If a line in the entries below includes "design", pick it out and copy it.
+++
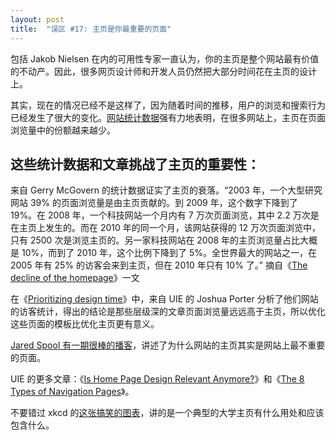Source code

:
 ```yaml
---
layout: post
title:  "误区 #17: 主页是你最重要的页面"
---
```


包括 Jakob Nielsen 在内的可用性专家一直认为，你的主页是整个网站最有价值的不动产。因此，很多网页设计师和开发人员仍然把大部分时间花在主页的设计上。

其实，现在的情况已经不是这样了，因为随着时间的推移，用户的浏览和搜索行为已经发生了很大的变化。[网站统计数据](https://web.archive.org/web/20170620184013/https://gerrymcgovern.com/the-decline-of-the-homepage/)强有力地表明，在很多网站上，主页在页面浏览量中的份额越来越少。

## 这些统计数据和文章挑战了主页的重要性：

来自 Gerry McGovern 的统计数据证实了主页的衰落。“2003 年，一个大型研究网站 39% 的页面浏览量是由主页贡献的。到 2009 年，这个数字下降到了 19%。在 2008 年，一个科技网站一个月内有 7 万次页面浏览，其中 2.2 万次是在主页上发生的。而在 2010 年的同一个月，该网站获得的 12 万次页面浏览中，只有 2500 次是浏览主页的。另一家科技网站在 2008 年的主页浏览量占比大概是 10%，而到了 2010 年，这个比例下降到了 5%。全世界最大的网站之一，在 2005 年有 25% 的访客会来到主页，但在 2010 年只有 10% 了。” 摘自《[The decline of the homepage](https://web.archive.org/web/20170620184013/https://gerrymcgovern.com/the-decline-of-the-homepage/)》一文

在《[Prioritizing design time](https://articles.uie.com/prioritizing_design_time/)》中，来自 UIE 的 Joshua Porter 分析了他们网站的访客统计，得出的结论是那些层级深的文章页面浏览量远远高于主页，所以优化这些页面的模板比优化主页更有意义。

[Jared Spool 有一期很棒的播客](https://archive.uie.com/brainsparks/2007/08/06/usability-tools-podcast-home-page-design/)，讲述了为什么网站的主页其实是网站上最不重要的页面。

UIE 的更多文章：《[Is Home Page Design Relevant Anymore?](https://archive.uie.com/brainsparks/2005/09/29/is-home-page-design-relevant-anymore/)》和《[The 8 Types of Navigation Pages](https://archive.uie.com/brainsparks/2005/11/28/the-8-types-of-navigation-pages/)》。

不要错过 xkcd 的[这张搞笑的图表](https://xkcd.com/773/)，讲的是一个典型的大学主页有什么用处和应该包含什么。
+++
◆ Answer space ◆
在《[Prioritizing design time](https://articles.uie.com/prioritizing_design_time/)》中，来自 UIE 的 Joshua Porter 分析了他们网站的访客统计，得出的结论是那些层级深的文章页面浏览量远远高于主页，所以优化这些页面的模板比优化主页更有意义。
[Jared Spool 有一期很棒的播客](https://archive.uie.com/brainsparks/2007/08/06/usability-tools-podcast-home-page-design/)，讲述了为什么网站的主页其实是网站上最不重要的页面。
UIE 的更多文章：《[Is Home Page Design Relevant Anymore?](https://archive.uie.com/brainsparks/2005/09/29/is-home-page-design-relevant-anymore/)》和《[The 8 Types of Navigation Pages](https://archive.uie.com/brainsparks/2005/11/28/the-8-types-of-navigation-pages/)》。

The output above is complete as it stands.